EXERCISE MATERIALS:
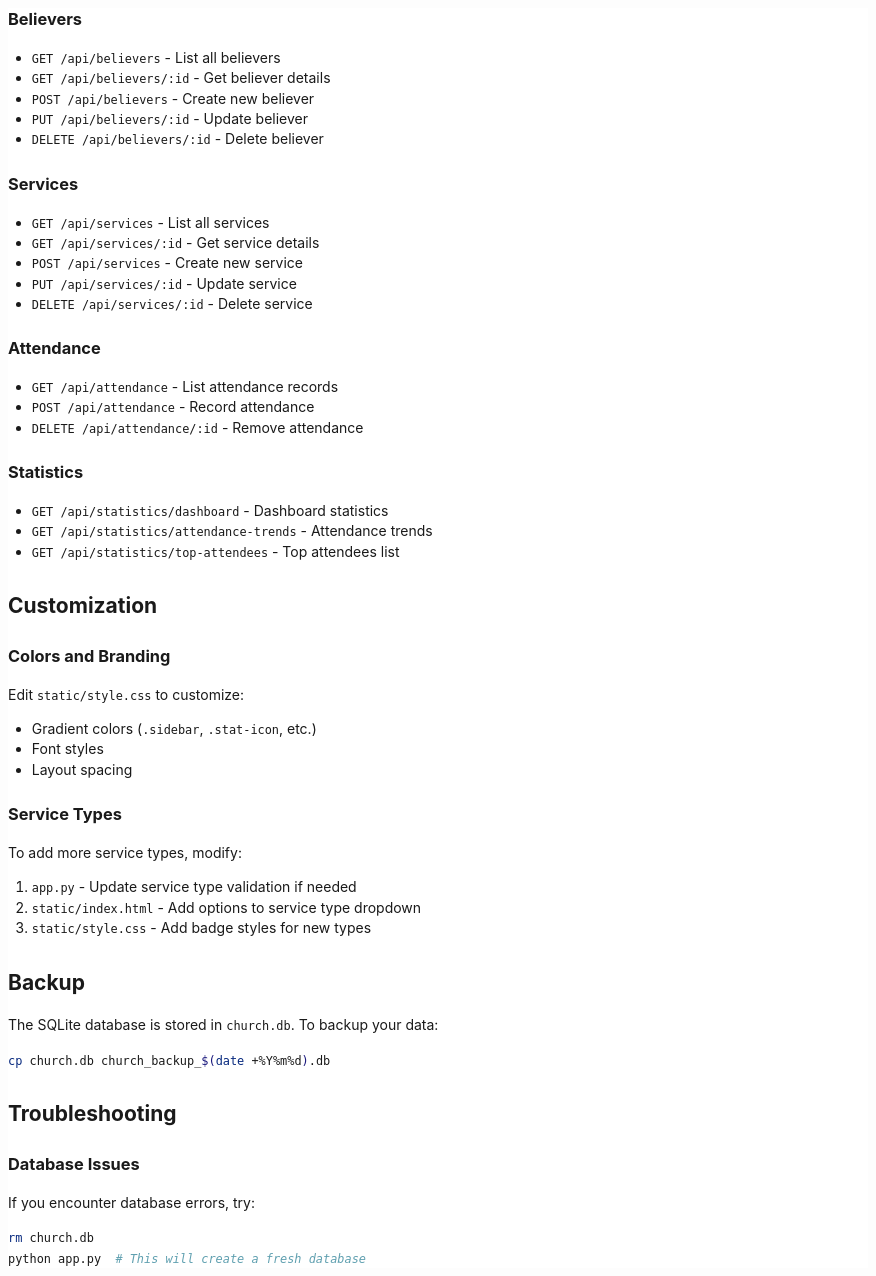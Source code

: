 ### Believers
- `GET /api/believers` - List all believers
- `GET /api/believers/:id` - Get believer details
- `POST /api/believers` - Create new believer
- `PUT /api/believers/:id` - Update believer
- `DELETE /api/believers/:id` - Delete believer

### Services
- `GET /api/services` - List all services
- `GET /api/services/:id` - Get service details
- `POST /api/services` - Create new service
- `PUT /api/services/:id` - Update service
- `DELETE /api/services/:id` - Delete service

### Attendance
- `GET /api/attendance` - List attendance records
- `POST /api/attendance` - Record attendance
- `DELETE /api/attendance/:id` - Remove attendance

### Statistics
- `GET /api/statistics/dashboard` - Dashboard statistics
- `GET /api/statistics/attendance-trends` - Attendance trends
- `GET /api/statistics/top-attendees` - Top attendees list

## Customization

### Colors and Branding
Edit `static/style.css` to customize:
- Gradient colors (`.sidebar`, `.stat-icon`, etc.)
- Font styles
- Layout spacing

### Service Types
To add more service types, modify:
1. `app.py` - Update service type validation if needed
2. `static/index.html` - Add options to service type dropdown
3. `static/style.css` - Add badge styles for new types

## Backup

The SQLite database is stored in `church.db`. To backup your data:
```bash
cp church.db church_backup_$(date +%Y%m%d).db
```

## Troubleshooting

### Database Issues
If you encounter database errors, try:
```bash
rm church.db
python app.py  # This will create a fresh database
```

* * *

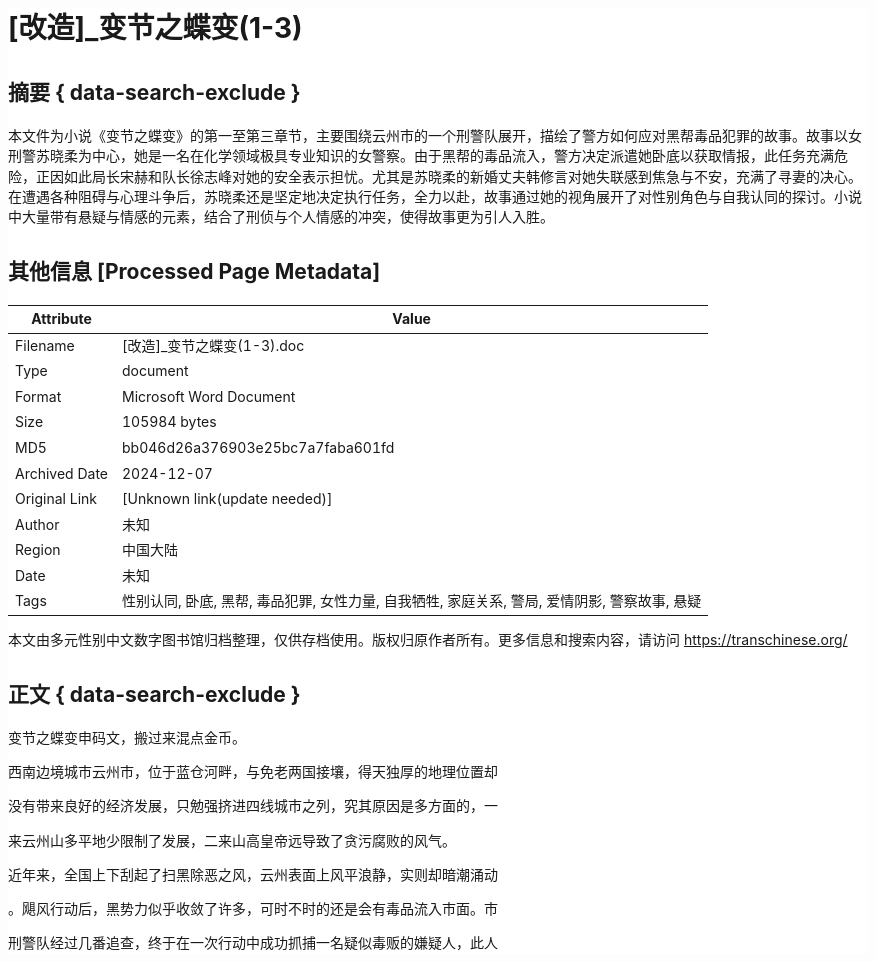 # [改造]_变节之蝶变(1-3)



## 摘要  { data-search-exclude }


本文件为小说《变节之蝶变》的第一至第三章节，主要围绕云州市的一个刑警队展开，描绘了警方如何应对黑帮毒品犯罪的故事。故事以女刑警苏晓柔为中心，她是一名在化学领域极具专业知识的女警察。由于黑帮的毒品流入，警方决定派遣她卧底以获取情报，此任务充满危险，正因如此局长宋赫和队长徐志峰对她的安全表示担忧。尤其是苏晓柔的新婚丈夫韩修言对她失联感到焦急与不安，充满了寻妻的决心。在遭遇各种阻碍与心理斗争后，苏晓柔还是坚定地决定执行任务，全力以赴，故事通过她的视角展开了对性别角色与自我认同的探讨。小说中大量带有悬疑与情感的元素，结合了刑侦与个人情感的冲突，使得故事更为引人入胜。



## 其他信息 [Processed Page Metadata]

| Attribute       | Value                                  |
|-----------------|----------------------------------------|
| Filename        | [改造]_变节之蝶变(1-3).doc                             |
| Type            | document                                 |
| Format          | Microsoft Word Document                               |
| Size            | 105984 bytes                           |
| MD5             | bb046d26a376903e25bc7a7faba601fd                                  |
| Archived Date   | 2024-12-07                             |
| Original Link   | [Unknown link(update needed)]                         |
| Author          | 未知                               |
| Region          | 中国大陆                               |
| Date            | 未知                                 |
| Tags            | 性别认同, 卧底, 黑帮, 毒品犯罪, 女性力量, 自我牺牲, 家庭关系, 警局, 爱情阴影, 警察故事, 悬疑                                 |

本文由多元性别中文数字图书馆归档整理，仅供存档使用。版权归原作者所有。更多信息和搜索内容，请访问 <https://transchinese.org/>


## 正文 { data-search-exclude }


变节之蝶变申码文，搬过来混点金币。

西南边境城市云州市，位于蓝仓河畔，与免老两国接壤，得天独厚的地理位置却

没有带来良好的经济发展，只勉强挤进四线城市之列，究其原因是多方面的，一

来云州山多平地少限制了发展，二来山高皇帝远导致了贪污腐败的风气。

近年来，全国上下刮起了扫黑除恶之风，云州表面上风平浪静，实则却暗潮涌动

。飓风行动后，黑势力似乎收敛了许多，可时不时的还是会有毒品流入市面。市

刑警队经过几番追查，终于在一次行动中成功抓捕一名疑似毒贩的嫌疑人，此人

==

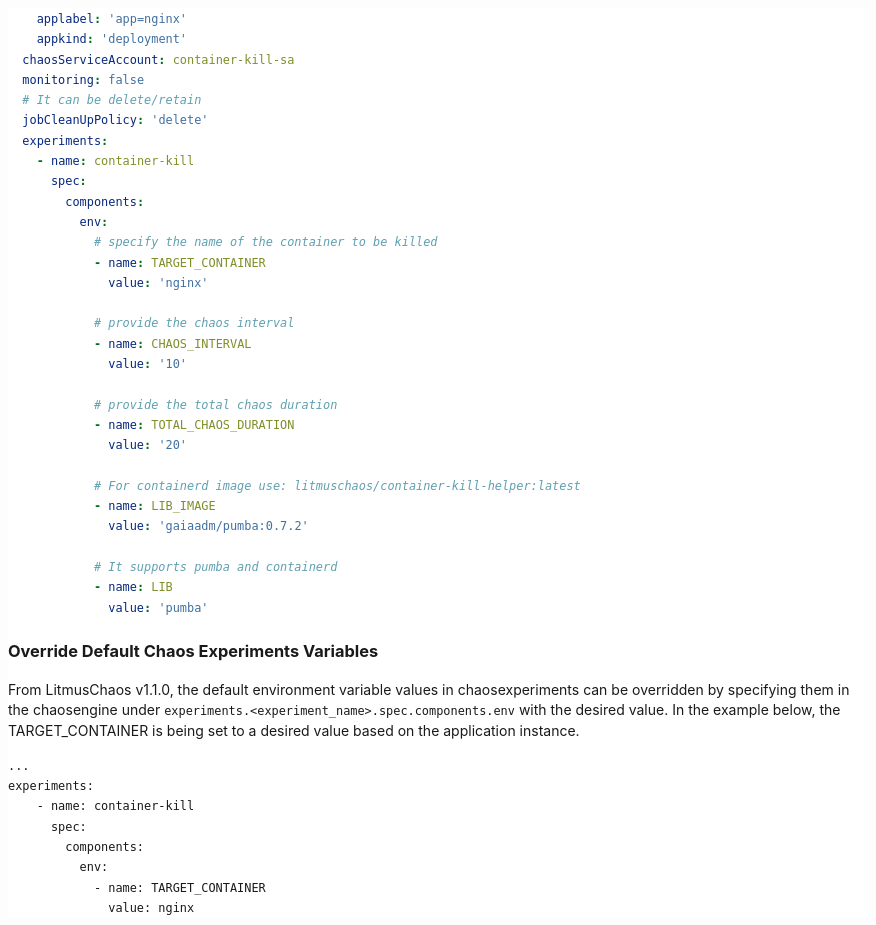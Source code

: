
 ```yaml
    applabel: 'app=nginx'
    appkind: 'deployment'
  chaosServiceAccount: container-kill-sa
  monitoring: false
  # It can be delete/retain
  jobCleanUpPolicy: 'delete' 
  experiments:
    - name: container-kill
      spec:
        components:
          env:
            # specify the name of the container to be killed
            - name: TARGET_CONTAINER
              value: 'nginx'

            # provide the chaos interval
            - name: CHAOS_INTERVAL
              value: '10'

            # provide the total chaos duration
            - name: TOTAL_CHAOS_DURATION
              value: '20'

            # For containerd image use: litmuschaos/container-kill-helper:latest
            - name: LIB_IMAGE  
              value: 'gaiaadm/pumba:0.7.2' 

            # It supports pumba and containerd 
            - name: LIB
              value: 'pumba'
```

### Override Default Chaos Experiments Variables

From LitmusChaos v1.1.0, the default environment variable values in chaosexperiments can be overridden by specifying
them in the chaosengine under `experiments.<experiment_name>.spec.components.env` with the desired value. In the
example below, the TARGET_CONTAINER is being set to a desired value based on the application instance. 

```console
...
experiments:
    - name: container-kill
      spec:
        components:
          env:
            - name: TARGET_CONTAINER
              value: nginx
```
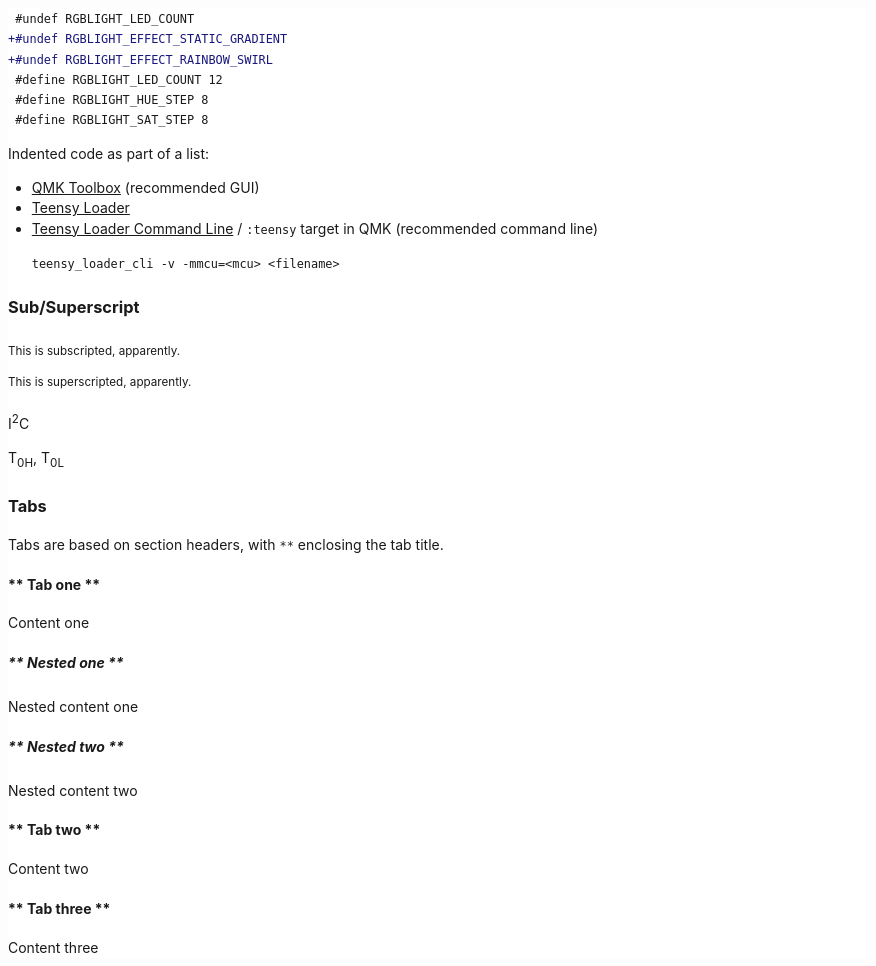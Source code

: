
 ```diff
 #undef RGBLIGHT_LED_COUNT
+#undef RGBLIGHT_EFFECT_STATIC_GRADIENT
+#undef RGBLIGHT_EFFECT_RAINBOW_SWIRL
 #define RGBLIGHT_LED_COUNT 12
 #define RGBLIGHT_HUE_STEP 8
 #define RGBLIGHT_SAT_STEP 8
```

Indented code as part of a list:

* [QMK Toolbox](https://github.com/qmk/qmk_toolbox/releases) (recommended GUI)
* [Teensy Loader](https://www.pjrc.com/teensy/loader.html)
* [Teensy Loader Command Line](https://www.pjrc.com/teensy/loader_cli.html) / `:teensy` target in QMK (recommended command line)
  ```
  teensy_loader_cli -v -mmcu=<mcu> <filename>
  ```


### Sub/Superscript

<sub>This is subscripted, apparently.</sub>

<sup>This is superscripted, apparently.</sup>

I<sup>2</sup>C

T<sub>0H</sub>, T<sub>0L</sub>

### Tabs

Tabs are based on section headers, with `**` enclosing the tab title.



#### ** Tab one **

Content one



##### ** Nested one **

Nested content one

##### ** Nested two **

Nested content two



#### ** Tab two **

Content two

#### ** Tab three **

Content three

EXERCISE:
Search the records for the string "Tabs", and copy every line that holds it.

ANSWER BELOW:
### Tabs
Tabs are based on section headers, with `**` enclosing the tab title.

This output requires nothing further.